Condition score API

Retrieve an unbiased score of the bathroom and kitchen.
Conditie score API - currently in beta
The Condition Score Model has been developed and trained to evaluate the condition score of bathrooms and kitchens. The condition score is derived from the valuation methods for quality and condition of homes of Fannie Mae and Freddie Mac, mortgage institutions in the United States, and adapted to the Dutch housing following a five point rating system also used in the Waardering Onroerende Zaken (WOZ) by Municipalities in The Netherlands.
The model distinguishes between the following classifications for condition:
  • 5 - Excellent
  • 4 - Good
  • 3 - Average
  • 2 - Poor
  • 1 - Disrepair
The result is a score from 1 to 5 based on the estimates of the model, e.g. 3.2 = slightly above Average.

Example output

{ "output": {
"label": "kitchen",
"confidence": "97.97",
"condition_score": "3.96"


  1. 1.
    Provide image via upload or URL to the API
  2. 2.
    API will label the image to check for visibility of a bathroom or kitchen
  3. 3.
    Process image through model to determine score

Model training

The model is developed by using a pretrained model called Xception, and by applying Transfer Learning we've taking advantage of the original model being trained on a large dataset.
By using the Xception Keras model, we take advantage of the pre-trained weights and the rich feature representations that the network has learned.

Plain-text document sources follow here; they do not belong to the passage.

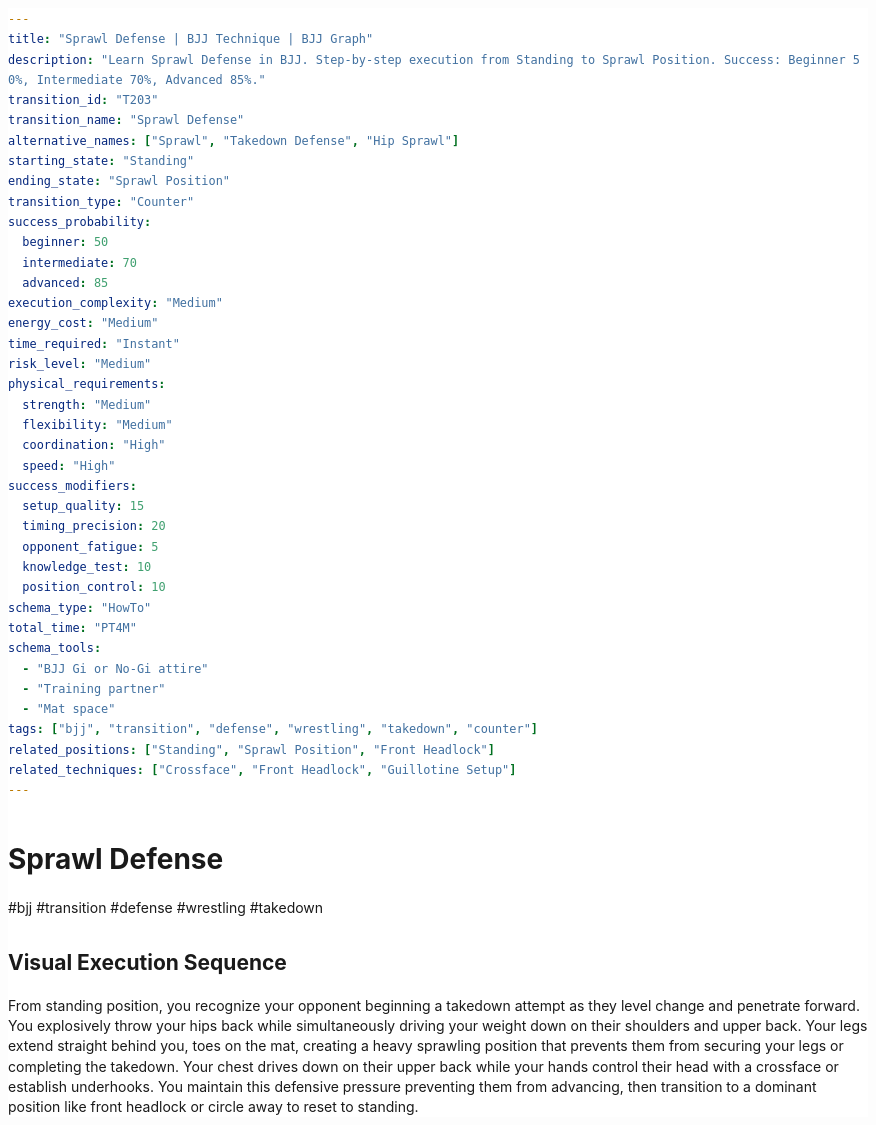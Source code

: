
 ```yaml
---
title: "Sprawl Defense | BJJ Technique | BJJ Graph"
description: "Learn Sprawl Defense in BJJ. Step-by-step execution from Standing to Sprawl Position. Success: Beginner 50%, Intermediate 70%, Advanced 85%."
transition_id: "T203"
transition_name: "Sprawl Defense"
alternative_names: ["Sprawl", "Takedown Defense", "Hip Sprawl"]
starting_state: "Standing"
ending_state: "Sprawl Position"
transition_type: "Counter"
success_probability:
  beginner: 50
  intermediate: 70
  advanced: 85
execution_complexity: "Medium"
energy_cost: "Medium"
time_required: "Instant"
risk_level: "Medium"
physical_requirements:
  strength: "Medium"
  flexibility: "Medium"
  coordination: "High"
  speed: "High"
success_modifiers:
  setup_quality: 15
  timing_precision: 20
  opponent_fatigue: 5
  knowledge_test: 10
  position_control: 10
schema_type: "HowTo"
total_time: "PT4M"
schema_tools:
  - "BJJ Gi or No-Gi attire"
  - "Training partner"
  - "Mat space"
tags: ["bjj", "transition", "defense", "wrestling", "takedown", "counter"]
related_positions: ["Standing", "Sprawl Position", "Front Headlock"]
related_techniques: ["Crossface", "Front Headlock", "Guillotine Setup"]
---
```


# Sprawl Defense
#bjj #transition #defense #wrestling #takedown

## Visual Execution Sequence

From standing position, you recognize your opponent beginning a takedown attempt as they level change and penetrate forward. You explosively throw your hips back while simultaneously driving your weight down on their shoulders and upper back. Your legs extend straight behind you, toes on the mat, creating a heavy sprawling position that prevents them from securing your legs or completing the takedown. Your chest drives down on their upper back while your hands control their head with a crossface or establish underhooks. You maintain this defensive pressure preventing them from advancing, then transition to a dominant position like front headlock or circle away to reset to standing.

The final model that we use is the combination of Xception with additional layers on the end, in order to make it compatible with our classification task. When the input image array passes through the final model, the relevant features are extracted and used for the final classification.

Classifying bathrooms

Bathroom example images per class. See scoring table below for the descriptions

Classifying kitchens

Kitchen example images per class. See scoring table below for the descriptions

Scores explained

  • New condition, no deferred maintenance, no physical depreciation, and no repairs required.
  • Virtually all components are new or have been recently repaired, refinished, or rehabilitated.
  • High-quality interior refinements, and detail.
  • High quality workmanship, materials, and finishes throughout.
  • A like new condition or well maintained.
  • Components may be updated or recently rehabilitated.
  • Many materials and finishes have been upgraded from “stock” standards.
  • Deferred maintenance and deterioration due to normal wear and tear.
  • Components need repairs, rehabilitation, or updating.
  • Materials, workmanship, finish, and equipment are of stock or builder grade.
  • Obvious deferred maintenance and are in need of some significant repairs.
  • Some repairs, rehabilitation, or updating is required.
  • The functional utility and overall livability are somewhat diminished due to condition, but it remains useable and functional.
  • Substantial damage or deferred maintenance with deficiencies or defects that may affect the safety, soundness, or structural integrity.
  • Substantial repairs and rehabilitation needed.
  • Lowest quality and building materials.
  • Electrical, plumbing, and other mechanical systems and equipment may be minimal or non-existent.

Score calculation

Lets look at an example to better understand the score the API returns. Assuming the image label prediction of a provided image to the API is "Bathroom". The image passes through the condition score model for bathrooms and it generates a probability number between 0 and 1 to each of the 5 classes. In the example the generated probabilities are: {'disrepair': 0.05, ‘poor’: 0.1, ‘average’: 0.1, ‘good’: 0.6 and ‘excellent’: 0.15}. These probabilities are multiplied with the corresponding class indices and summed together with the following formula: 1 x 0.05 + 2 x 0.1 + 3 x 0.1 + 4 x 0.6 + 5 x 0.15 = 3.7. The final condition score for the image of the bathroom will be 2.65.
The reason a score as output is used instead of a single class is because with many bathroom and kitchen images it is difficult for the model to decide which single class it belongs to. There might be cases where an image can be for example both poor and average. So it is better to have a score which involves the confidence of the model for all the classes.